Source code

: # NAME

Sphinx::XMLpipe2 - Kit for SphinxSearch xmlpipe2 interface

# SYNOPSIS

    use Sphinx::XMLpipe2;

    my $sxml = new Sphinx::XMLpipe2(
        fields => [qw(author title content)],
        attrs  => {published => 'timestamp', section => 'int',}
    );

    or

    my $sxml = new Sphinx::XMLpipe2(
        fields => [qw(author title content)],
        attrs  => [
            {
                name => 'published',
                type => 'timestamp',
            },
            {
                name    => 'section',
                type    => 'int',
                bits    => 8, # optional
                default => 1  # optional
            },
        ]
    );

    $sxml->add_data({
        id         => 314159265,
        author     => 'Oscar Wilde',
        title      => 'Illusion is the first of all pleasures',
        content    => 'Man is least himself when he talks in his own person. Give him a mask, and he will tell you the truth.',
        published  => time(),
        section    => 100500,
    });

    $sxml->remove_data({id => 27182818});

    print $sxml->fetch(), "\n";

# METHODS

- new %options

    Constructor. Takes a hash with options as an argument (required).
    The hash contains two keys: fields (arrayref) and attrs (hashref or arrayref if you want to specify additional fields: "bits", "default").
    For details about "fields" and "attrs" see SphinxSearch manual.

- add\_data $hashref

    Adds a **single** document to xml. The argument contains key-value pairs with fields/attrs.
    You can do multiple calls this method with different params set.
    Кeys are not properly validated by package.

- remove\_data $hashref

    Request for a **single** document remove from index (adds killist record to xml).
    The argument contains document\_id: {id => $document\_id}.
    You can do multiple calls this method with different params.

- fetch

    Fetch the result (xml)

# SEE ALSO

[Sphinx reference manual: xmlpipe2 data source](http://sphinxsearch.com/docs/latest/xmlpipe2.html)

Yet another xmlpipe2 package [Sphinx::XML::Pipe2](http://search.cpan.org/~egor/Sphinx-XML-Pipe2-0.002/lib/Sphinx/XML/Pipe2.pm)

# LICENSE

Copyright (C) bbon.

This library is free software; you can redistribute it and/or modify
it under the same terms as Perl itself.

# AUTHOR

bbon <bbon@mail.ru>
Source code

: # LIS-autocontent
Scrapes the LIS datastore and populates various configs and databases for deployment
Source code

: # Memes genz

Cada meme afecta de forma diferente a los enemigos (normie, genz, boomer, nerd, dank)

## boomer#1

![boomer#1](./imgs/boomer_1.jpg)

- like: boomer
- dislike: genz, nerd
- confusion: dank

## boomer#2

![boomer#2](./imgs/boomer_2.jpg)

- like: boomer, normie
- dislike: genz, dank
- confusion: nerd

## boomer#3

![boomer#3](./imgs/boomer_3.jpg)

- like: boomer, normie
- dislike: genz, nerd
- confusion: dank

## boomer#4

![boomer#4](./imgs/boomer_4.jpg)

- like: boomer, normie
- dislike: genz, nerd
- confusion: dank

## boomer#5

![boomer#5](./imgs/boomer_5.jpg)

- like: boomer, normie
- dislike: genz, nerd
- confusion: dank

- - - -

YOUR TASK >>
Taking the entries above, please repeat each one exactly.

RESULT OF THE TASK >>
Source code

: # NAME

Sphinx::XMLpipe2 - Kit for SphinxSearch xmlpipe2 interface

# SYNOPSIS

    use Sphinx::XMLpipe2;

    my $sxml = new Sphinx::XMLpipe2(
        fields => [qw(author title content)],
        attrs  => {published => 'timestamp', section => 'int',}
    );

    or

    my $sxml = new Sphinx::XMLpipe2(
        fields => [qw(author title content)],
        attrs  => [
            {
                name => 'published',
                type => 'timestamp',
            },
            {
                name    => 'section',
                type    => 'int',
                bits    => 8, # optional
                default => 1  # optional
            },
        ]
    );

    $sxml->add_data({
        id         => 314159265,
        author     => 'Oscar Wilde',
        title      => 'Illusion is the first of all pleasures',
        content    => 'Man is least himself when he talks in his own person. Give him a mask, and he will tell you the truth.',
        published  => time(),
        section    => 100500,
    });

    $sxml->remove_data({id => 27182818});

    print $sxml->fetch(), "\n";

# METHODS

- new %options

    Constructor. Takes a hash with options as an argument (required).
    The hash contains two keys: fields (arrayref) and attrs (hashref or arrayref if you want to specify additional fields: "bits", "default").
    For details about "fields" and "attrs" see SphinxSearch manual.

- add\_data $hashref

    Adds a **single** document to xml. The argument contains key-value pairs with fields/attrs.
    You can do multiple calls this method with different params set.
    Кeys are not properly validated by package.

- remove\_data $hashref

    Request for a **single** document remove from index (adds killist record to xml).
    The argument contains document\_id: {id => $document\_id}.
    You can do multiple calls this method with different params.

- fetch

    Fetch the result (xml)

# SEE ALSO

[Sphinx reference manual: xmlpipe2 data source](http://sphinxsearch.com/docs/latest/xmlpipe2.html)

Yet another xmlpipe2 package [Sphinx::XML::Pipe2](http://search.cpan.org/~egor/Sphinx-XML-Pipe2-0.002/lib/Sphinx/XML/Pipe2.pm)

# LICENSE

Copyright (C) bbon.

This library is free software; you can redistribute it and/or modify
it under the same terms as Perl itself.

# AUTHOR

bbon <bbon@mail.ru>
Source code

: # LIS-autocontent
Scrapes the LIS datastore and populates various configs and databases for deployment
Source code

: # Memes genz

Cada meme afecta de forma diferente a los enemigos (normie, genz, boomer, nerd, dank)

## boomer#1

![boomer#1](./imgs/boomer_1.jpg)

- like: boomer
- dislike: genz, nerd
- confusion: dank

## boomer#2

![boomer#2](./imgs/boomer_2.jpg)

- like: boomer, normie
- dislike: genz, dank
- confusion: nerd

## boomer#3

![boomer#3](./imgs/boomer_3.jpg)

- like: boomer, normie
- dislike: genz, nerd
- confusion: dank

## boomer#4

![boomer#4](./imgs/boomer_4.jpg)

- like: boomer, normie
- dislike: genz, nerd
- confusion: dank

## boomer#5

![boomer#5](./imgs/boomer_5.jpg)

- like: boomer, normie
- dislike: genz, nerd
- confusion: dank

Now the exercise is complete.